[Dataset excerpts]
════

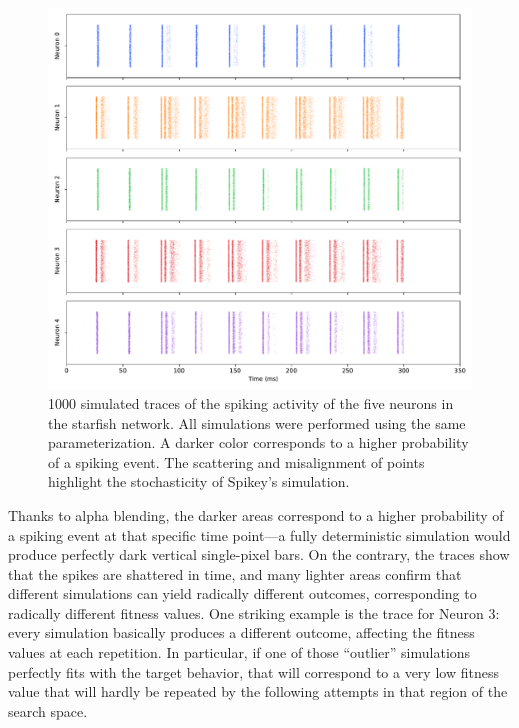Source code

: \documentclass[utf8]{frontiersFPHY} %
\begin{document}
\begin{figure}[!ht]
    \centering
    \includegraphics[width=\textwidth]{images/failed-starfish/distribution-firing-light.pdf}
    \caption{1000 simulated traces of the spiking activity of the five neurons in the starfish network. All simulations were performed using the same parameterization. A darker color corresponds to a higher probability of a spiking event. The scattering and misalignment of points highlight the stochasticity of Spikey's simulation.}
    \label{fig:distributionfiring}
\end{figure}

Thanks to alpha blending, the darker areas correspond to a higher probability of a spiking event at that specific time point---a fully deterministic simulation would produce perfectly dark vertical single-pixel bars.
On the contrary, the traces show that the spikes are shattered
in time, and many lighter areas confirm that different simulations can yield radically different outcomes, corresponding to radically different fitness values.
One striking example is the trace for Neuron 3: every simulation basically produces a different outcome, affecting the fitness values at each repetition. 
In particular, if one of those ``outlier'' simulations perfectly fits with the target behavior, that will correspond to a very low fitness value that will hardly be repeated by the following attempts in that region of the search space. 
\end{document}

════

◆ **ACTIVITY**
All lines starting at the one holding "In particular, if" and ending at the last line above must be output exactly, and no other line may appear.

◆ **EXERCISE RESULT**
In particular, if one of those ``outlier'' simulations perfectly fits with the target behavior, that will correspond to a very low fitness value that will hardly be repeated by the following attempts in that region of the search space. 
\end{document}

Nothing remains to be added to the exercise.